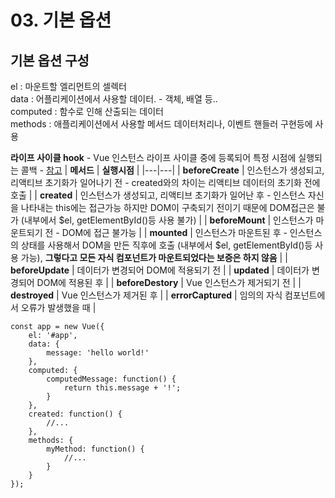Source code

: # 03. 기본 옵션

## 기본 옵션 구성

el : 마운트할 엘리먼트의 셀렉터  
data : 어플리케이션에서 사용할 데이터. - 객체, 배열 등..  
computed : 함수로 인해 산출되는 데이터  
methods : 애플리케이션에서 사용할 메서드 데이터처리나, 이벤트 핸들러 구현등에 사용  

**라이프 사이클 hook** - Vue 인스턴스 라이프 사이클 중에 등록되어 특정 시점에 실행되는 콜백 - [참고](https://medium.com/witinweb/vue-js-%EB%9D%BC%EC%9D%B4%ED%94%84%EC%82%AC%EC%9D%B4%ED%81%B4-%EC%9D%B4%ED%95%B4%ED%95%98%EA%B8%B0-7780cdd97dd4)
|  **메서드** | **실행시점**  |
|---|---|
| **beforeCreate**  | 인스턴스가 생성되고, 리액티브 초기화가 일어나기 전 - created와의 차이는 리액티브 데이터의 초기화 전에 호출  |
| **created**  | 인스턴스가 생성되고, 리액티브 초기화가 일어난 후 - 인스턴스 자신을 나타내는 this에는 접근가능 하지만 DOM이 구축되기 전이기 때문에 DOM접근은 불가 (내부에서 $el, getElementById()등 사용 불가)   |
| **beforeMount**  | 인스턴스가 마운트되기 전 - DOM에 접근 불가능  |
| **mounted**  | 인스턴스가 마운트된 후 - 인스턴스의 상태를 사용해서 DOM을 만든 직후에 호출 (내부에서 $el, getElementById()등 사용 가능), **그렇다고 모든 자식 컴포넌트가 마운트되었다는 보증은 하지 않음**  |
| **beforeUpdate**  |  데이터가 변경되어 DOM에 적용되기 전 |
| **updated**  |  데이터가 변경되어 DOM에 적용된 후 |
| **beforeDestory**  | Vue 인스턴스가 제거되기 전  |
| **destroyed**  | Vue 인스턴스가 제거된 후  |
| **errorCaptured**  | 임의의 자식 컴포넌트에서 오류가 발생했을 때  |


```
const app = new Vue({
    el: '#app',
    data: {
        message: 'hello world!'
    },
    computed: {
        computedMessage: function() {
            return this.message + '!';
        }
    },
    created: function() {
        //...
    },
    methods: {
        myMethod: function() {
            //...
        }
    }
});
```

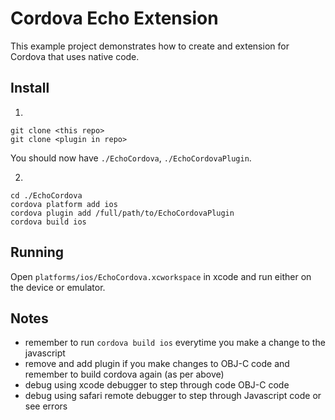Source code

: # Cordova Echo Extension

This example project demonstrates how to create and extension for Cordova that uses native code.

## Install

1.

```
git clone <this repo>
git clone <plugin in repo>
```

You should now have `./EchoCordova`, `./EchoCordovaPlugin`.

2.
```
cd ./EchoCordova
cordova platform add ios
cordova plugin add /full/path/to/EchoCordovaPlugin
cordova build ios
```

## Running

Open `platforms/ios/EchoCordova.xcworkspace` in xcode and run either on the device or emulator.

## Notes
* remember to run `cordova build ios` everytime you make a change to the javascript
* remove and add plugin if you make changes to OBJ-C code and remember to build cordova again (as per above)
* debug using xcode debugger to step through code OBJ-C code
* debug using safari remote debugger to step through Javascript code or see errors

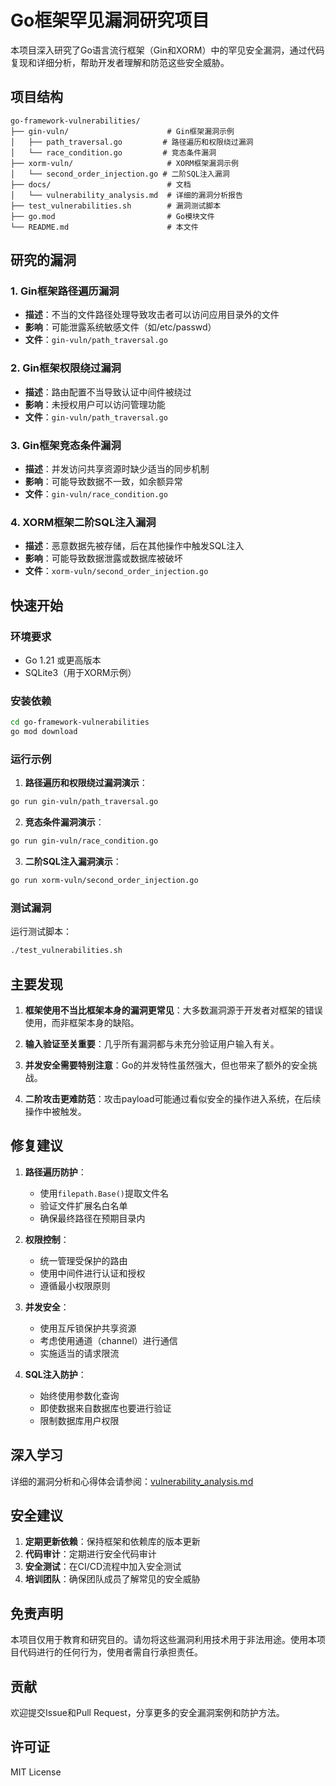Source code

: # Go框架罕见漏洞研究项目

本项目深入研究了Go语言流行框架（Gin和XORM）中的罕见安全漏洞，通过代码复现和详细分析，帮助开发者理解和防范这些安全威胁。

## 项目结构

```
go-framework-vulnerabilities/
├── gin-vuln/                      # Gin框架漏洞示例
│   ├── path_traversal.go         # 路径遍历和权限绕过漏洞
│   └── race_condition.go         # 竞态条件漏洞
├── xorm-vuln/                     # XORM框架漏洞示例
│   └── second_order_injection.go # 二阶SQL注入漏洞
├── docs/                          # 文档
│   └── vulnerability_analysis.md  # 详细的漏洞分析报告
├── test_vulnerabilities.sh        # 漏洞测试脚本
├── go.mod                         # Go模块文件
└── README.md                      # 本文件
```

## 研究的漏洞

### 1. Gin框架路径遍历漏洞
- **描述**：不当的文件路径处理导致攻击者可以访问应用目录外的文件
- **影响**：可能泄露系统敏感文件（如/etc/passwd）
- **文件**：`gin-vuln/path_traversal.go`

### 2. Gin框架权限绕过漏洞
- **描述**：路由配置不当导致认证中间件被绕过
- **影响**：未授权用户可以访问管理功能
- **文件**：`gin-vuln/path_traversal.go`

### 3. Gin框架竞态条件漏洞
- **描述**：并发访问共享资源时缺少适当的同步机制
- **影响**：可能导致数据不一致，如余额异常
- **文件**：`gin-vuln/race_condition.go`

### 4. XORM框架二阶SQL注入漏洞
- **描述**：恶意数据先被存储，后在其他操作中触发SQL注入
- **影响**：可能导致数据泄露或数据库被破坏
- **文件**：`xorm-vuln/second_order_injection.go`

## 快速开始

### 环境要求
- Go 1.21 或更高版本
- SQLite3（用于XORM示例）

### 安装依赖
```bash
cd go-framework-vulnerabilities
go mod download
```

### 运行示例

1. **路径遍历和权限绕过漏洞演示**：
```bash
go run gin-vuln/path_traversal.go
```

2. **竞态条件漏洞演示**：
```bash
go run gin-vuln/race_condition.go
```

3. **二阶SQL注入漏洞演示**：
```bash
go run xorm-vuln/second_order_injection.go
```

### 测试漏洞

运行测试脚本：
```bash
./test_vulnerabilities.sh
```

## 主要发现

1. **框架使用不当比框架本身的漏洞更常见**：大多数漏洞源于开发者对框架的错误使用，而非框架本身的缺陷。

2. **输入验证至关重要**：几乎所有漏洞都与未充分验证用户输入有关。

3. **并发安全需要特别注意**：Go的并发特性虽然强大，但也带来了额外的安全挑战。

4. **二阶攻击更难防范**：攻击payload可能通过看似安全的操作进入系统，在后续操作中被触发。

## 修复建议

1. **路径遍历防护**：
   - 使用`filepath.Base()`提取文件名
   - 验证文件扩展名白名单
   - 确保最终路径在预期目录内

2. **权限控制**：
   - 统一管理受保护的路由
   - 使用中间件进行认证和授权
   - 遵循最小权限原则

3. **并发安全**：
   - 使用互斥锁保护共享资源
   - 考虑使用通道（channel）进行通信
   - 实施适当的请求限流

4. **SQL注入防护**：
   - 始终使用参数化查询
   - 即使数据来自数据库也要进行验证
   - 限制数据库用户权限

## 深入学习

详细的漏洞分析和心得体会请参阅：[vulnerability_analysis.md](docs/vulnerability_analysis.md)

## 安全建议

1. **定期更新依赖**：保持框架和依赖库的版本更新
2. **代码审计**：定期进行安全代码审计
3. **安全测试**：在CI/CD流程中加入安全测试
4. **培训团队**：确保团队成员了解常见的安全威胁

## 免责声明

本项目仅用于教育和研究目的。请勿将这些漏洞利用技术用于非法用途。使用本项目代码进行的任何行为，使用者需自行承担责任。

## 贡献

欢迎提交Issue和Pull Request，分享更多的安全漏洞案例和防护方法。

## 许可证

MIT License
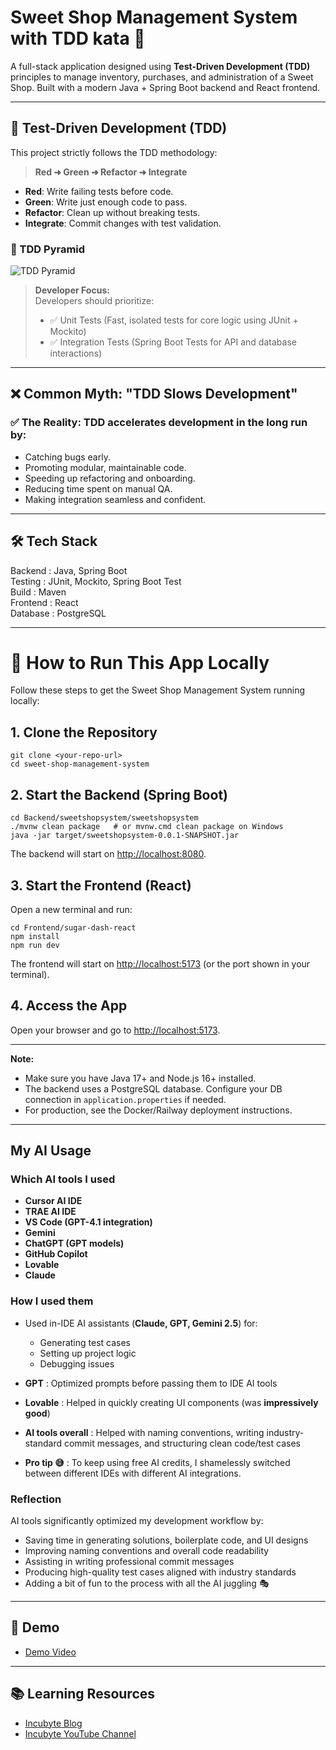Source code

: # Sweet Shop Management System with TDD kata 🥋

A full-stack application designed using **Test-Driven Development (TDD)** principles to manage inventory, purchases, and administration of a Sweet Shop. Built with a modern Java + Spring Boot backend and React frontend.

---

## 🧪 Test-Driven Development (TDD)

This project strictly follows the TDD methodology:

> **Red ➜ Green ➜ Refactor ➜ Integrate**

- **Red**: Write failing tests before code.
- **Green**: Write just enough code to pass.
- **Refactor**: Clean up without breaking tests.
- **Integrate**: Commit changes with test validation.

### 🔺 TDD Pyramid

![TDD Pyramid](https://drive.google.com/uc?id=11S1ZE3lEyG9olij-snCpCfUIG1UhVKYL)

> **Developer Focus:**  
> Developers should prioritize:
>
> - ✅ Unit Tests (Fast, isolated tests for core logic using JUnit + Mockito)
> - ✅ Integration Tests (Spring Boot Tests for API and database interactions)

---

## ❌ Common Myth: "TDD Slows Development"

### ✅ The Reality: TDD accelerates development in the long run by:

- Catching bugs early.
- Promoting modular, maintainable code.
- Speeding up refactoring and onboarding.
- Reducing time spent on manual QA.
- Making integration seamless and confident.

---

## 🛠 Tech Stack

Backend : Java, Spring Boot  
 Testing : JUnit, Mockito, Spring Boot Test  
 Build : Maven  
 Frontend : React  
 Database : PostgreSQL  

---

# 🚀 How to Run This App Locally

Follow these steps to get the Sweet Shop Management System running locally:

## 1. Clone the Repository

```
git clone <your-repo-url>
cd sweet-shop-management-system
```

## 2. Start the Backend (Spring Boot)

```
cd Backend/sweetshopsystem/sweetshopsystem
./mvnw clean package   # or mvnw.cmd clean package on Windows
java -jar target/sweetshopsystem-0.0.1-SNAPSHOT.jar
```
The backend will start on [http://localhost:8080](http://localhost:8080).

## 3. Start the Frontend (React)

Open a new terminal and run:

```
cd Frontend/sugar-dash-react
npm install
npm run dev
```
The frontend will start on [http://localhost:5173](http://localhost:5173) (or the port shown in your terminal).

## 4. Access the App

Open your browser and go to [http://localhost:5173](http://localhost:5173).

---

**Note:**
- Make sure you have Java 17+ and Node.js 16+ installed.
- The backend uses a PostgreSQL database. Configure your DB connection in `application.properties` if needed.
- For production, see the Docker/Railway deployment instructions.

---

## My AI Usage

### **Which AI tools I used**

* **Cursor AI IDE**
* **TRAE AI IDE**
* **VS Code (GPT-4.1 integration)**
* **Gemini**
* **ChatGPT (GPT models)**
* **GitHub Copilot**
* **Lovable**
* **Claude**

### **How I used them**

* Used in-IDE AI assistants (**Claude, GPT, Gemini 2.5**) for:

  * Generating test cases
  * Setting up project logic
  * Debugging issues
* **GPT** : Optimized prompts before passing them to IDE AI tools
* **Lovable** : Helped in quickly creating UI components (was **impressively good**)
* **AI tools overall** : Helped with naming conventions, writing industry-standard commit messages, and structuring clean code/test cases
* **Pro tip 😅** : To keep using free AI credits, I shamelessly switched between different IDEs with different AI integrations.

### **Reflection**

AI tools significantly optimized my development workflow by:

* Saving time in generating solutions, boilerplate code, and UI designs
* Improving naming conventions and overall code readability
* Assisting in writing professional commit messages
* Producing high-quality test cases aligned with industry standards
* Adding a bit of fun to the process with all the AI juggling 🎭

---

## 🎥 Demo

- [Demo Video]( https://drive.google.com/file/d/15fl6DO7fcn3tdwiiw-1ol8ulBkEIwEbe/preview )

---

## 📚 Learning Resources

- [Incubyte Blog](https://blog.incubyte.co/blog/a-practical-approach-to-test-driven-development-beyond-red-green-refactor/)
- [Incubyte YouTube Channel](https://www.youtube.com/@incubyte_co)
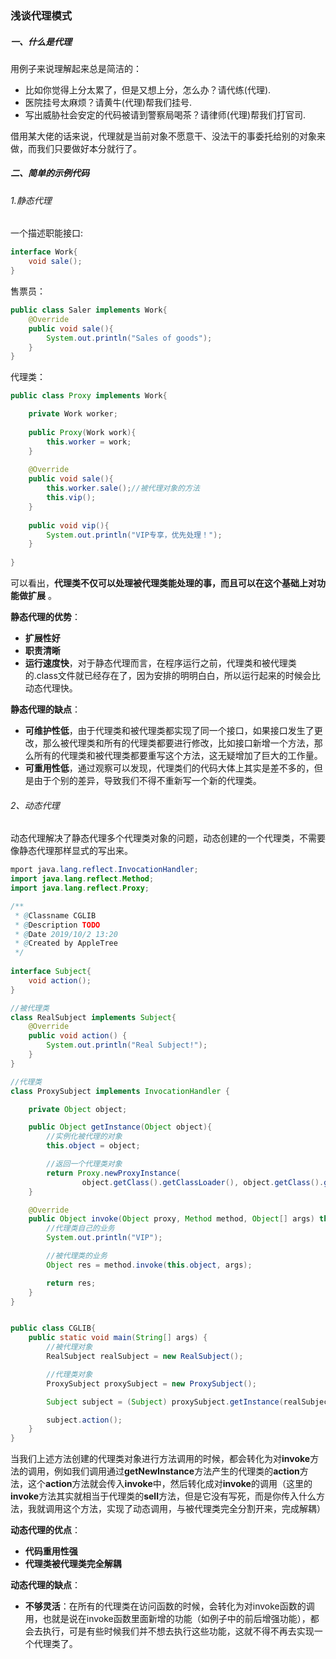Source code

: ### 浅谈代理模式

##### 一、什么是代理

用例子来说理解起来总是简洁的：

+ 比如你觉得上分太累了，但是又想上分，怎么办？请代练(代理).
+ 医院挂号太麻烦？请黄牛(代理)帮我们挂号.
+ 写出威胁社会安定的代码被请到警察局喝茶？请律师(代理)帮我们打官司.

借用某大佬的话来说，代理就是当前对象不愿意干、没法干的事委托给别的对象来做，而我们只要做好本分就行了。

##### 二、简单的示例代码

###### 1.静态代理

一个描述职能接口:

```java
interface Work{
	void sale();
}
```



售票员：

```java
public class Saler implements Work{
    @Override
    public void sale(){
		System.out.println("Sales of goods");
    }
}
```

代理类：

```java
public class Proxy implements Work{

	private Work worker;
	
	public Proxy(Work work){
		this.worker = work;
	}
	
	@Override
	public void sale(){
		this.worker.sale();//被代理对象的方法
		this.vip();
	}
	
	public void vip(){
		System.out.println("VIP专享，优先处理！");
	}
	
}
```

可以看出，**代理类不仅可以处理被代理类能处理的事，而且可以在这个基础上对功能做扩展** 。

**静态代理的优势**：

+  **扩展性好**
+  **职责清晰**
+  **运行速度快**，对于静态代理而言，在程序运行之前，代理类和被代理类的.class文件就已经存在了，因为安排的明明白白，所以运行起来的时候会比动态代理快。

**静态代理的缺点**：

+  **可维护性低**，由于代理类和被代理类都实现了同一个接口，如果接口发生了更改，那么被代理类和所有的代理类都要进行修改，比如接口新增一个方法，那么所有的代理类和被代理类都要重写这个方法，这无疑增加了巨大的工作量。
+  **可重用性低**，通过观察可以发现，代理类们的代码大体上其实是差不多的，但是由于个别的差异，导致我们不得不重新写一个新的代理类。



###### 2、动态代理

动态代理解决了静态代理多个代理类对象的问题，动态创建的一个代理类，不需要像静态代理那样显式的写出来。

```java
mport java.lang.reflect.InvocationHandler;
import java.lang.reflect.Method;
import java.lang.reflect.Proxy;

/**
 * @Classname CGLIB
 * @Description TODO
 * @Date 2019/10/2 13:20
 * @Created by AppleTree
 */
 
interface Subject{
    void action();
}

//被代理类
class RealSubject implements Subject{
    @Override
    public void action() {
        System.out.println("Real Subject!");
    }
}

//代理类
class ProxySubject implements InvocationHandler {

    private Object object;

    public Object getInstance(Object object){
        //实例化被代理的对象
        this.object = object;

        //返回一个代理类对象
        return Proxy.newProxyInstance(
                object.getClass().getClassLoader(), object.getClass().getInterfaces(), this);
    }

    @Override
    public Object invoke(Object proxy, Method method, Object[] args) throws Throwable {
        //代理类自己的业务
        System.out.println("VIP");

        //被代理类的业务
        Object res = method.invoke(this.object, args);

        return res;
    }
}


public class CGLIB{
    public static void main(String[] args) {
        //被代理对象
        RealSubject realSubject = new RealSubject();

        //代理类对象
        ProxySubject proxySubject = new ProxySubject();

        Subject subject = (Subject) proxySubject.getInstance(realSubject);

        subject.action();
    }
}
```



当我们上述方法创建的代理类对象进行方法调用的时候，都会转化为对**invoke**方法的调用，例如我们调用通过**getNewInstance**方法产生的代理类的**action**方法，这个**action**方法就会传入**invoke**中，然后转化成对**invoke**的调用（这里的**invoke**方法其实就相当于代理类的**sell**方法，但是它没有写死，而是你传入什么方法，我就调用这个方法，实现了动态调用，与被代理类完全分割开来，完成解耦）



**动态代理的优点**：

+ **代码重用性强**
+ **代理类被代理类完全解耦**

**动态代理的缺点**：

+ **不够灵活**：在所有的代理类在访问函数的时候，会转化为对invoke函数的调用，也就是说在invoke函数里面新增的功能（如例子中的前后增强功能），都会去执行，可是有些时候我们并不想去执行这些功能，这就不得不再去实现一个代理类了。

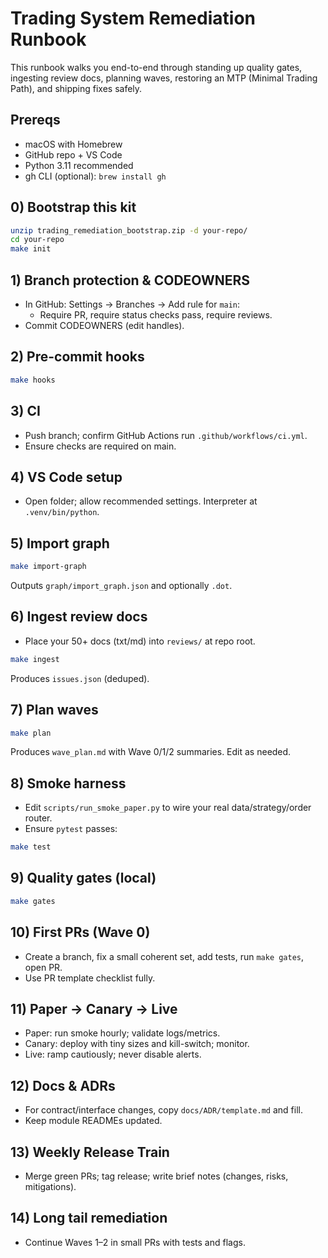 # Trading System Remediation Runbook

This runbook walks you end-to-end through standing up quality gates, ingesting review docs,
planning waves, restoring an MTP (Minimal Trading Path), and shipping fixes safely.

## Prereqs
- macOS with Homebrew
- GitHub repo + VS Code
- Python 3.11 recommended
- gh CLI (optional): `brew install gh`

## 0) Bootstrap this kit
```bash
unzip trading_remediation_bootstrap.zip -d your-repo/
cd your-repo
make init
```

## 1) Branch protection & CODEOWNERS
- In GitHub: Settings → Branches → Add rule for `main`:
  - Require PR, require status checks pass, require reviews.
- Commit CODEOWNERS (edit handles).

## 2) Pre-commit hooks
```bash
make hooks
```

## 3) CI
- Push branch; confirm GitHub Actions run `.github/workflows/ci.yml`.
- Ensure checks are required on main.

## 4) VS Code setup
- Open folder; allow recommended settings. Interpreter at `.venv/bin/python`.

## 5) Import graph
```bash
make import-graph
```
Outputs `graph/import_graph.json` and optionally `.dot`.

## 6) Ingest review docs
- Place your 50+ docs (txt/md) into `reviews/` at repo root.
```bash
make ingest
```
Produces `issues.json` (deduped).

## 7) Plan waves
```bash
make plan
```
Produces `wave_plan.md` with Wave 0/1/2 summaries. Edit as needed.

## 8) Smoke harness
- Edit `scripts/run_smoke_paper.py` to wire your real data/strategy/order router.
- Ensure `pytest` passes:
```bash
make test
```

## 9) Quality gates (local)
```bash
make gates
```

## 10) First PRs (Wave 0)
- Create a branch, fix a small coherent set, add tests, run `make gates`, open PR.
- Use PR template checklist fully.

## 11) Paper → Canary → Live
- Paper: run smoke hourly; validate logs/metrics.
- Canary: deploy with tiny sizes and kill-switch; monitor.
- Live: ramp cautiously; never disable alerts.

## 12) Docs & ADRs
- For contract/interface changes, copy `docs/ADR/template.md` and fill.
- Keep module READMEs updated.

## 13) Weekly Release Train
- Merge green PRs; tag release; write brief notes (changes, risks, mitigations).

## 14) Long tail remediation
- Continue Waves 1–2 in small PRs with tests and flags.
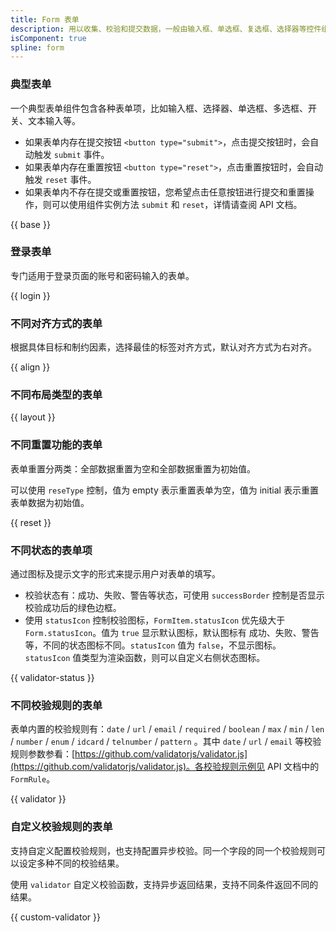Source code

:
 ```yaml
---
title: Form 表单
description: 用以收集、校验和提交数据，一般由输入框、单选框、复选框、选择器等控件组成。 
isComponent: true
spline: form
---
```


### 典型表单

一个典型表单组件包含各种表单项，比如输入框、选择器、单选框、多选框、开关、文本输入等。

- 如果表单内存在提交按钮 `<button type="submit">`，点击提交按钮时，会自动触发 `submit` 事件。
- 如果表单内存在重置按钮 `<button type="reset">`，点击重置按钮时，会自动触发 `reset` 事件。
- 如果表单内不存在提交或重置按钮，您希望点击任意按钮进行提交和重置操作，则可以使用组件实例方法 `submit` 和 `reset`，详情请查阅 API 文档。

{{ base }}

<!-- ### 注册表单

新用户注册时常用的表单形式，包括邮箱、密码、确认密码等。

{{ register }} -->

### 登录表单

专门适用于登录页面的账号和密码输入的表单。

{{ login }}

<!-- ### 动态增减表单

{{ dynamic }} -->

<!-- ### 不同尺寸的表单

为了适应不同尺寸的布局，TD提供大小两种不同尺寸的表单

{{ size }} -->

### 不同对齐方式的表单

根据具体目标和制约因素，选择最佳的标签对齐方式，默认对齐方式为右对齐。

{{ align }}

### 不同布局类型的表单

{{ layout }}

### 不同重置功能的表单

表单重置分两类：全部数据重置为空和全部数据重置为初始值。

可以使用 `reseType` 控制，值为 empty 表示重置表单为空，值为 initial 表示重置表单数据为初始值。

{{ reset }}

### 不同状态的表单项

通过图标及提示文字的形式来提示用户对表单的填写。

- 校验状态有：成功、失败、警告等状态，可使用 `successBorder` 控制是否显示校验成功后的绿色边框。
- 使用 `statusIcon` 控制校验图标，`FormItem.statusIcon` 优先级大于 `Form.statusIcon`。值为 `true` 显示默认图标，默认图标有 成功、失败、警告 等，不同的状态图标不同。`statusIcon` 值为 `false`，不显示图标。`statusIcon` 值类型为渲染函数，则可以自定义右侧状态图标。

{{ validator-status }}

### 不同校验规则的表单

表单内置的校验规则有：`date` / `url` / `email` / `required` / `boolean` / `max` / `min` / `len` / `number` / `enum` / `idcard` / `telnumber` / `pattern` 。其中 `date` / `url` / `email` 等校验规则参数参看：[https://github.com/validatorjs/validator.js](https://github.com/validatorjs/validator.js)。各校验规则示例见 API 文档中的 `FormRule`。

{{ validator }}

### 自定义校验规则的表单

支持自定义配置校验规则，也支持配置异步校验。同一个字段的同一个校验规则可以设定多种不同的校验结果。

使用 `validator` 自定义校验函数，支持异步返回结果，支持不同条件返回不同的结果。

{{ custom-validator }}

○ ○ ○

**Task**
Where a line above holds the string "localhost", copy that line.

**Solution**
The backend will start on [http://localhost:8080](http://localhost:8080).
The frontend will start on [http://localhost:5173](http://localhost:5173) (or the port shown in your terminal).
Open your browser and go to [http://localhost:5173](http://localhost:5173).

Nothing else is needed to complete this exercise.